When you build apps with large language models, you quickly hit a wall: LangChain, a framework for connecting LLMs to data sources, tools, and memory. Also known as AI orchestration layer, it lets you move beyond simple prompts and create apps that actually do things. Without LangChain, your AI is just a fancy autocomplete. With it, your app can pull live data from your database, remember past conversations, call APIs, and even break big tasks into steps — like a human would.
LangChain isn’t a model. It’s the glue. It connects your LLM to retrieval-augmented generation, a method where AI pulls facts from your own documents before answering, so it doesn’t make stuff up. It ties into AI agents, systems that plan, act, and react using tools like search or databases, turning your chatbot into a task runner. And it handles prompt chaining, breaking complex requests into smaller, connected steps — like asking for a summary, then comparing it to another document, then emailing the result. These aren’t side features. They’re the core of what makes modern AI apps useful.

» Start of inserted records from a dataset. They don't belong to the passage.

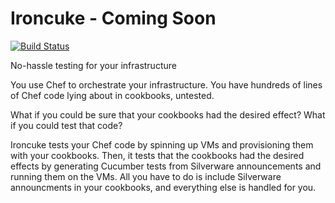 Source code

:# Ironcuke - Coming Soon

[![Build Status](https://secure.travis-ci.org/infochimps-labs/iron_cuke.png?branch=master)](http://travis-ci.org/infochimps-labs/iron_cuke)

No-hassle testing for your infrastructure

You use Chef to orchestrate your infrastructure. You have hundreds of lines of Chef code lying about in cookbooks, untested.

What if you could be sure that your cookbooks had the desired effect? What if you could test that code?

Ironcuke tests your Chef code by spinning up VMs and provisioning them with your cookbooks. Then, it tests that the cookbooks had the desired effects by generating Cucumber tests from Silverware announcements and running them on the VMs. All you have to do is include Silverware announcments in your cookbooks, and everything else is handled for you.
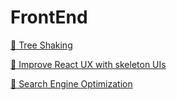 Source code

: # FrontEnd

[📜 Tree Shaking](https://developer.mozilla.org/en-US/docs/Glossary/Tree_shaking)

[📜 Improve React UX with skeleton UIs](https://blog.logrocket.com/improve-react-ux-skeleton-ui/#:~:text=A%20skeleton%20screen%20is%20a,shape%20similar%20to%20actual%20content.&text=In%20addition%20to%20skeleton%20screens,content%20loaders%2C%20and%20ghost%20elements)

[📜 Search Engine Optimization](https://www.optimizely.com/optimization-glossary/search-engine-optimization/)
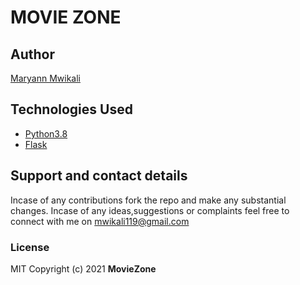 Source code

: # MOVIE ZONE

## Author
[Maryann Mwikali](https://github.com/Maryan23)


## Technologies Used
* [Python3.8](https://www.python.org/)
* [Flask](http://flask.pocoo.org/)

## Support and contact details
Incase of any contributions fork the repo and make any substantial changes.
Incase of any ideas,suggestions or complaints feel free to connect with me on mwikali119@gmail.com 

### License
MIT
Copyright (c) 2021 **MovieZone** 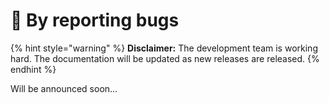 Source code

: # 🐞 By reporting bugs

{% hint style="warning" %}
**Disclaimer:** The development team is working hard. The documentation will be updated as new releases are released.
{% endhint %}

Will be announced soon...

Every post in this collection shows how real developers use LangChain to solve actual problems. You’ll find guides on using it with vector databases to make your AI aware of your internal docs. You’ll see how to build agents that handle customer support tickets by pulling from your CRM. You’ll learn how to chain prompts so your AI writes a report, checks its facts against your spreadsheets, then formats it for Slack. None of this works without LangChain. And none of it is theory — these are working systems built by teams who needed their AI to do more than talk.
What you’ll find here isn’t a beginner’s intro to prompts. It’s the next step: how to make AI remember, act, and adapt — using the tools and patterns that top developers rely on today.
Learn how to abstract large language model providers using proven interoperability patterns like LiteLLM and LangChain to avoid vendor lock-in, reduce costs, and maintain reliability across model changes.